[Supplied records]

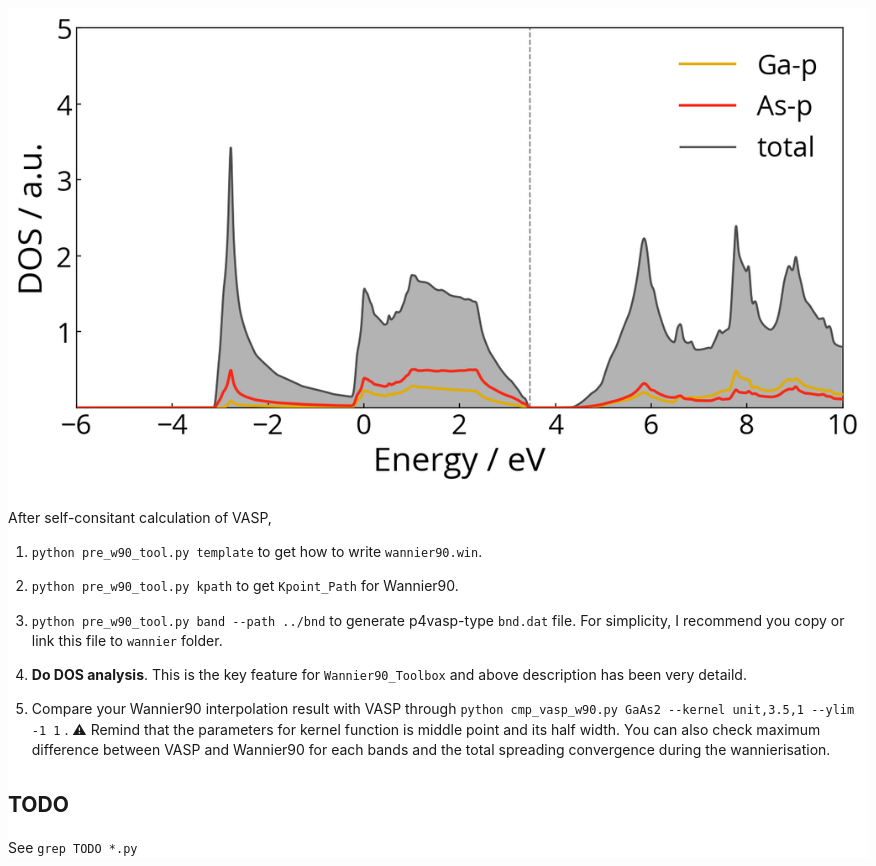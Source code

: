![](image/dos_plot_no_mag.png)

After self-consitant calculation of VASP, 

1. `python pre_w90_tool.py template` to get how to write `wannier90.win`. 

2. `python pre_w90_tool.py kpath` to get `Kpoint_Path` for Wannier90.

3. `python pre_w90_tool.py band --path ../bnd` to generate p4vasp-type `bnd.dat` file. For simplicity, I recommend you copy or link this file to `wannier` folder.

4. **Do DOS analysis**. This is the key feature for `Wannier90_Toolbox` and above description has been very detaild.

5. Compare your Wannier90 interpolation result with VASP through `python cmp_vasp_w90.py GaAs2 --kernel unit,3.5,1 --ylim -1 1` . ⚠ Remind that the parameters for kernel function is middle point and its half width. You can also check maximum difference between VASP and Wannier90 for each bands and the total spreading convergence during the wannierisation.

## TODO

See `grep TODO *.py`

[/Supplied records]
[Supplied records]

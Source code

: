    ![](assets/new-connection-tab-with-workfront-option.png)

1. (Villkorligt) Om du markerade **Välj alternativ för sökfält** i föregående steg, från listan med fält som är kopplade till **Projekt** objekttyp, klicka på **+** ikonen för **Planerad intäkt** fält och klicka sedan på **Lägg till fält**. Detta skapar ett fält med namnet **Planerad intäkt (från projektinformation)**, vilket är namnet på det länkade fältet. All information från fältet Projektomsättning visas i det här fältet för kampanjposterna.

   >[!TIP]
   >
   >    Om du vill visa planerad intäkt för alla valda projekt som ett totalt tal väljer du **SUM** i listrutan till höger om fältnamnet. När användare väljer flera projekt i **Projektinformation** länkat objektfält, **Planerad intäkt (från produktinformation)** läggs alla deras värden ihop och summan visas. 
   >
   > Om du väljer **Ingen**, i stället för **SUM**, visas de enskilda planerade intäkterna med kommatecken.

[/Supplied records]

→ **What is being asked**
Line count for the string "väljer": work it out from the records above and reply with the number alone.

→ **Expected output**
2